379 02-09-2013 Wonke Wonke super market shop owner Sizwesenkosi Ncobo, Maserishane Debeila with Democratic Alliance Gauteng Premier candidate Mmusi Maimane and DA MP Ian Ollis during their visit in Thembisa to meet small business owners to discuss the impact of e-tolling. Picture: Tiro Ramatlhatse

379 02-09-2013 Wonke Wonke super market shop owner Sizwesenkosi Ncobo, Maserishane Debeila with Democratic Alliance Gauteng Premier candidate Mmusi Maimane and DA MP Ian Ollis during their visit in Thembisa to meet small business owners to discuss the impact of e-tolling. Picture: Tiro Ramatlhatse

Published Sep 3, 2013

Share

Pretoria - The South African National Roads Agency Limited (Sanral) has known since 2009 that people are opposed to e-tolling, yet it remains committed to implementing a system it knows will not work.

This is according to the DA candidate for the Gauteng premiership, Mmusi Maimane. He was speaking in Vusimuzi, Tembisa, where he met small businesses owners to discuss the effect that e-tolling would have on them. Maimane was accompanied by the DA’s national spokesman on transport, Ian Ollis.

Sanral’s April 2009 documentation indicated that 69 percent of drivers were willing to pay a toll fee, while 31 percent were not willing, Maimane said. He said that in June 2009, the results were amended, indicating that 48 percent of people would not be willing to pay e-tolls.

Maimane said Sanral and the Electronic Toll Collection (ETC) company knew that high levels of public compliance were critical to the success of the project.

A section, “Road users segmentation”, in the ETC document states: “Should such a sizeable group actively resist compliance, law enforcement will be seriously hampered and it could become virtually impossible to implement. Sizeable active resistance could jeopardise the project as a whole.”

Maimane said that despite its research findings, Sanral continued to try to impose the e-toll system on drivers with the backing of the Transport Department.

It was not fair that people be expected to fork out money for highways for which they were paying through taxes, Maimane said.

Ollis said billions of rand in fuel levies that could have been used on roads had been spent on other projects.

A Tembisa butcher and grocer, Sizwesenkosi Ngcobo, said he was opposed to e-tolls, despite being an ANC supporter.

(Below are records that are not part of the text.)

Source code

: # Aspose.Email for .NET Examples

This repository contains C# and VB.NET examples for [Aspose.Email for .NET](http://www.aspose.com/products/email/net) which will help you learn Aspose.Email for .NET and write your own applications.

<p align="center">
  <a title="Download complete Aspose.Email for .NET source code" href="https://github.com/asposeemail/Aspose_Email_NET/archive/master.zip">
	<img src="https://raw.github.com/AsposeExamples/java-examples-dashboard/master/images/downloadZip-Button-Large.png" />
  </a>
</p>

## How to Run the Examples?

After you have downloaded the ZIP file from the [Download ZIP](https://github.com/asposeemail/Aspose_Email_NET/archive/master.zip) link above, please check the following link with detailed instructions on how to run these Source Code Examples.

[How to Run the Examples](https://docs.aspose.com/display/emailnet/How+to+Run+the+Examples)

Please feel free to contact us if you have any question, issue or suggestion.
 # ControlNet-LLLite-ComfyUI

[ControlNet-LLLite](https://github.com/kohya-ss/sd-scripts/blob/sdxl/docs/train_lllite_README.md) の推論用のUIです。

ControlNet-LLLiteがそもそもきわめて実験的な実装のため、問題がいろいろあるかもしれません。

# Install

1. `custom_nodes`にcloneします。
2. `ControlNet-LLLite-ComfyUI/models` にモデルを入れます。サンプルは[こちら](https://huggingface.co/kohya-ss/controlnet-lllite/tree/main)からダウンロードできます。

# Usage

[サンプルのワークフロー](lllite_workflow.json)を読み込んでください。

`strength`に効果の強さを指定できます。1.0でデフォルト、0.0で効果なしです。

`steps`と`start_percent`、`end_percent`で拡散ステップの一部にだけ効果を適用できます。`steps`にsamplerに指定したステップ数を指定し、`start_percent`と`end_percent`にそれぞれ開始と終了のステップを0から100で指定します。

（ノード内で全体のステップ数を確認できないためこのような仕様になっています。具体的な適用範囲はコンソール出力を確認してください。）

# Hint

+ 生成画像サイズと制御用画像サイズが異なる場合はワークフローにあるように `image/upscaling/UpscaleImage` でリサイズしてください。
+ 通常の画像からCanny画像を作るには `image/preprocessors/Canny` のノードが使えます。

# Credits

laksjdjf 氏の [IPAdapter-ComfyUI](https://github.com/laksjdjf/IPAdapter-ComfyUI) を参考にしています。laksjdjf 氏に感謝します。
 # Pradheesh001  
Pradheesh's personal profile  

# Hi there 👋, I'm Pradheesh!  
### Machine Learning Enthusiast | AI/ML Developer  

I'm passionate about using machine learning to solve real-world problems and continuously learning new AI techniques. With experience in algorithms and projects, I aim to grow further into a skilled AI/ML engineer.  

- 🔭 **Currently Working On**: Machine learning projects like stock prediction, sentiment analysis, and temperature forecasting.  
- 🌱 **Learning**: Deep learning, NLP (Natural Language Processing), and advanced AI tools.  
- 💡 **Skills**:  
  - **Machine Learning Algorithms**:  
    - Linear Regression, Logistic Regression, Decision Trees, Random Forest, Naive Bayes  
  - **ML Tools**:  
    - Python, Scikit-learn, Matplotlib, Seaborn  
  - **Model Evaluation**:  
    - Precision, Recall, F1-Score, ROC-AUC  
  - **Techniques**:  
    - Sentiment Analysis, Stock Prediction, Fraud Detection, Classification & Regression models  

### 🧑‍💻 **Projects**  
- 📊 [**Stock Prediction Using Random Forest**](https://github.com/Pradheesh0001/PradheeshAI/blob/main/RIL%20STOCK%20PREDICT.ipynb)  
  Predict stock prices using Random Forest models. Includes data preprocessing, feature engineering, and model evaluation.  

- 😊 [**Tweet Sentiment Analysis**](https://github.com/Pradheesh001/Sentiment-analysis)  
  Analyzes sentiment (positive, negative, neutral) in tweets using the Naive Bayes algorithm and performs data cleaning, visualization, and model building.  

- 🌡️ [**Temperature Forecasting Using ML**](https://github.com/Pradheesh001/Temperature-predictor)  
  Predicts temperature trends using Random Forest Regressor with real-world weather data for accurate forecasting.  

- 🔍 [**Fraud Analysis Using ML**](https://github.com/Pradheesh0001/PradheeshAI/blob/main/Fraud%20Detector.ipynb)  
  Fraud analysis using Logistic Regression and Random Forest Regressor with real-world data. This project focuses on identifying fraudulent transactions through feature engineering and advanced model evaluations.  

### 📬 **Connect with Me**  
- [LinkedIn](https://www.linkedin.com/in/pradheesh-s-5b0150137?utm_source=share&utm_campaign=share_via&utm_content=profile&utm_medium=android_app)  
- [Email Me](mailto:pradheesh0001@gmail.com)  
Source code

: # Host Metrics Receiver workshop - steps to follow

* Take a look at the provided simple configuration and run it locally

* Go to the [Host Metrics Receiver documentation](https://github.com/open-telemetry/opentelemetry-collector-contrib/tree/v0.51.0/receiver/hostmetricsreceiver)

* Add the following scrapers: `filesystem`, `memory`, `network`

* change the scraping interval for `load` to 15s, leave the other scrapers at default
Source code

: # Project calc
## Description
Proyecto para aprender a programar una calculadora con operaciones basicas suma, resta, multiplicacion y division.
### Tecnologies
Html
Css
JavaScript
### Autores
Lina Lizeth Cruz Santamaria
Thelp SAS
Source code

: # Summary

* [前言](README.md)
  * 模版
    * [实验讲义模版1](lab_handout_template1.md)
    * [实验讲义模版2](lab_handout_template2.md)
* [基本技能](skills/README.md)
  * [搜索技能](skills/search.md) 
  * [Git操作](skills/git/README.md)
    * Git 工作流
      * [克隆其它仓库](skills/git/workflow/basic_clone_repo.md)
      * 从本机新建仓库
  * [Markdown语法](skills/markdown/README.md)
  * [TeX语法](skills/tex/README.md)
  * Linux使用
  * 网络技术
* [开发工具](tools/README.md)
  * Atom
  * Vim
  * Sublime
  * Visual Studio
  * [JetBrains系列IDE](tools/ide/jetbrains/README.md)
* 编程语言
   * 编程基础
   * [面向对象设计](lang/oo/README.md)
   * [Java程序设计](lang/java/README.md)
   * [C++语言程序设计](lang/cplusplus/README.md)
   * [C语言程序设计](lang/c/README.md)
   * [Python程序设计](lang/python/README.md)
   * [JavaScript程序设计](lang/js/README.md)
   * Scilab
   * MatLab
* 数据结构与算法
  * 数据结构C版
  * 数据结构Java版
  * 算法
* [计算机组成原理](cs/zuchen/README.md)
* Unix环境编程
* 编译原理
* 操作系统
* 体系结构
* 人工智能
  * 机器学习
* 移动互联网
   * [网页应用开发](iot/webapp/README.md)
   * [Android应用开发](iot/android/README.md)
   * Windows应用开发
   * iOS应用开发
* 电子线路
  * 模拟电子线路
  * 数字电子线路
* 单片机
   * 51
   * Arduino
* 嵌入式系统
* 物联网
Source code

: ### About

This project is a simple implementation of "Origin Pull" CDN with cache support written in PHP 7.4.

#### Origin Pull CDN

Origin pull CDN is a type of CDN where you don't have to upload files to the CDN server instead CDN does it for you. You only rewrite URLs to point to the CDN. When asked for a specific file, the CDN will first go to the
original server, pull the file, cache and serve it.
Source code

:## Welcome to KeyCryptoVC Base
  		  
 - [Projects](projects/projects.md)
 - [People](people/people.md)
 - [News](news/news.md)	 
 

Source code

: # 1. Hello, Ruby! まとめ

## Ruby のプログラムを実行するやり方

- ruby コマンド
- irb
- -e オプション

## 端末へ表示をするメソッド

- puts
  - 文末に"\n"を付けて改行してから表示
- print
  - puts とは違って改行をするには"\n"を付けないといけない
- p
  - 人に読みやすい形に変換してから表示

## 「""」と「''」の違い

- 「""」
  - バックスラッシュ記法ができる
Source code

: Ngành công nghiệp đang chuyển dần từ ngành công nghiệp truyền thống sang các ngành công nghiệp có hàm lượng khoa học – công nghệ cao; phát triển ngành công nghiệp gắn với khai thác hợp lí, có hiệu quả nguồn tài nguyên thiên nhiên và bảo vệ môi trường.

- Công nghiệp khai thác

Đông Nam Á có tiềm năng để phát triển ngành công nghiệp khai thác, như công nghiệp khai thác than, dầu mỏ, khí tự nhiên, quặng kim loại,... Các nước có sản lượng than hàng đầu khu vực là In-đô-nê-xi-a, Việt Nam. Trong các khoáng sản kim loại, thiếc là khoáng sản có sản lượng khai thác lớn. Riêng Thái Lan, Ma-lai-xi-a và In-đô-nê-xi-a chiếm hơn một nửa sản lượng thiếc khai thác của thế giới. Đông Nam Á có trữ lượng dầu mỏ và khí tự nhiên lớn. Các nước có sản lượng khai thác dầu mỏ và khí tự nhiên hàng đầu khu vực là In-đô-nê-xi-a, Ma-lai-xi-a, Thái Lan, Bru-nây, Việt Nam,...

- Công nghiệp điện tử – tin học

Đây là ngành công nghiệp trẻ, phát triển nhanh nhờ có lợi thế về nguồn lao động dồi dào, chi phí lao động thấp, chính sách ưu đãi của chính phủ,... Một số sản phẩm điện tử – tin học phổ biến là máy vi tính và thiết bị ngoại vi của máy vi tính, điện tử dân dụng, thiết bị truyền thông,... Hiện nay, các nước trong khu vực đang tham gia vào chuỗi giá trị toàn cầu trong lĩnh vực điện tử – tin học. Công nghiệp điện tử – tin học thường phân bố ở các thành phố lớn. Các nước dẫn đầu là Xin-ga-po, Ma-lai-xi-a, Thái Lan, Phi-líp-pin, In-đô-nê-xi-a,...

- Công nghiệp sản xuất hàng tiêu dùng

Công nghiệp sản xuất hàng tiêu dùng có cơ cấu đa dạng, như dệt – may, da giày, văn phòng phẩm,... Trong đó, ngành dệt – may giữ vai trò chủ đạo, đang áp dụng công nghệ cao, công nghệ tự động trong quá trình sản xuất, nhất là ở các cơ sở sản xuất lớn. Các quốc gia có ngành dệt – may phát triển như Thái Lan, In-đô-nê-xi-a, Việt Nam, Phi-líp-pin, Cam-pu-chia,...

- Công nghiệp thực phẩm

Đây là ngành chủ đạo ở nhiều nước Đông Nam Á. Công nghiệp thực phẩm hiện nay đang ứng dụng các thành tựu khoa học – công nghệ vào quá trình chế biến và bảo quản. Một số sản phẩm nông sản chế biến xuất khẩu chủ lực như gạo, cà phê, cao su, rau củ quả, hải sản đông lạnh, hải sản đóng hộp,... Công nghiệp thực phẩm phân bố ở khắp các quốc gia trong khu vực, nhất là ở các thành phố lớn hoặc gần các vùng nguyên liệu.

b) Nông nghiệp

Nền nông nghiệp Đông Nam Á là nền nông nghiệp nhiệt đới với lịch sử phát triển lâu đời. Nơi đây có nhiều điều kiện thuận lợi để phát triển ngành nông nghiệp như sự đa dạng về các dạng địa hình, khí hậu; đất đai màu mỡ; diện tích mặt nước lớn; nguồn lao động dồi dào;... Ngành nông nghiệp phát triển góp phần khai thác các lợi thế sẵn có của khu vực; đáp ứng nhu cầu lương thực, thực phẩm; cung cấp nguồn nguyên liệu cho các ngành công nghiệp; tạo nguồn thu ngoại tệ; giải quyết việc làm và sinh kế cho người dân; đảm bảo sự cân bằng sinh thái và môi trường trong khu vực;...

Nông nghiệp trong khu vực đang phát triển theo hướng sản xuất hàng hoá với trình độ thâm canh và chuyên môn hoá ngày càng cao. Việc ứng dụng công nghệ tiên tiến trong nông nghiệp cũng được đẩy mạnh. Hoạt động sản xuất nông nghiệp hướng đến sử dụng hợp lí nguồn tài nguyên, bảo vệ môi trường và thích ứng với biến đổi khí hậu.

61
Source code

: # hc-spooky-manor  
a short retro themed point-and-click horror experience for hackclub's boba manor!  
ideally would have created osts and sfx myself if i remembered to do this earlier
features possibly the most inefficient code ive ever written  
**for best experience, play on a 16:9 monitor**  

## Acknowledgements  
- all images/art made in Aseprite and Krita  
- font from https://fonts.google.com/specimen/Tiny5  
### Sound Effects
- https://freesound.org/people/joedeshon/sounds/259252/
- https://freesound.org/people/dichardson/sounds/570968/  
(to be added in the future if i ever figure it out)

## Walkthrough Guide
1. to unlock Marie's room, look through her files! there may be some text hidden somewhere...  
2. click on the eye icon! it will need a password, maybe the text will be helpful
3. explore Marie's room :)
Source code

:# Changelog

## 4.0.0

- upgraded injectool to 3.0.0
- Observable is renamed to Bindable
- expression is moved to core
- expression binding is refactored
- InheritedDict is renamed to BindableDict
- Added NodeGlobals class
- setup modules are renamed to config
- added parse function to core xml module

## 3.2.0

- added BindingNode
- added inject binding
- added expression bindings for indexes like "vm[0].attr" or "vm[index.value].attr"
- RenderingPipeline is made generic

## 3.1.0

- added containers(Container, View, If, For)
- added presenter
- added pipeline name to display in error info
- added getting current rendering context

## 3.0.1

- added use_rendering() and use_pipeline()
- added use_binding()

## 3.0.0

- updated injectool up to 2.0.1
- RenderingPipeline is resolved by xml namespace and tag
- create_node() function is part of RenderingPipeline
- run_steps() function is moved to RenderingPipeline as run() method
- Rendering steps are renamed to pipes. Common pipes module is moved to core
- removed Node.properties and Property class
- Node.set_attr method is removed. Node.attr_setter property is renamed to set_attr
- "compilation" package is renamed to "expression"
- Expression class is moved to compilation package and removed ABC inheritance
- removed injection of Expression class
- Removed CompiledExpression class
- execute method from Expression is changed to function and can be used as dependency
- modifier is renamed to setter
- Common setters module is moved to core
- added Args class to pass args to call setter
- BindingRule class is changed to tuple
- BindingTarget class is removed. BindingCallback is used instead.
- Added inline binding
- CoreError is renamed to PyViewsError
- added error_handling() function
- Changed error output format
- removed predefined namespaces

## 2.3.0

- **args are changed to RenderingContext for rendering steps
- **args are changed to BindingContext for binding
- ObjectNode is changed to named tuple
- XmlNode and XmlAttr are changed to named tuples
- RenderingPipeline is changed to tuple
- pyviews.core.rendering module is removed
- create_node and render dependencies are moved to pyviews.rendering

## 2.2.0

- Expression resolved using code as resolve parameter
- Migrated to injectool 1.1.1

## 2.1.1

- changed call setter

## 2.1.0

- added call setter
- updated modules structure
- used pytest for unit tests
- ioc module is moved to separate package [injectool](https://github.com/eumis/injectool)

“Insisting on e-tolls is likely to lose (the) ANC a lot of votes,” he said. “I get stock from Pretoria, City Deep and other places. If I have to pay e-tolls I will have to increase the prices of my goods, people will stop buying and I’ll possibly go out of business. E-tolls will kill me.”

Sanral spokesman Vusi Mona said an independent study by UCT had indicated e-tolls would be strongly positive for business because of an improved road system. “Maimane should not come with his Grade 10 economics analysis. He can’t talk about cost without talking about the benefit.”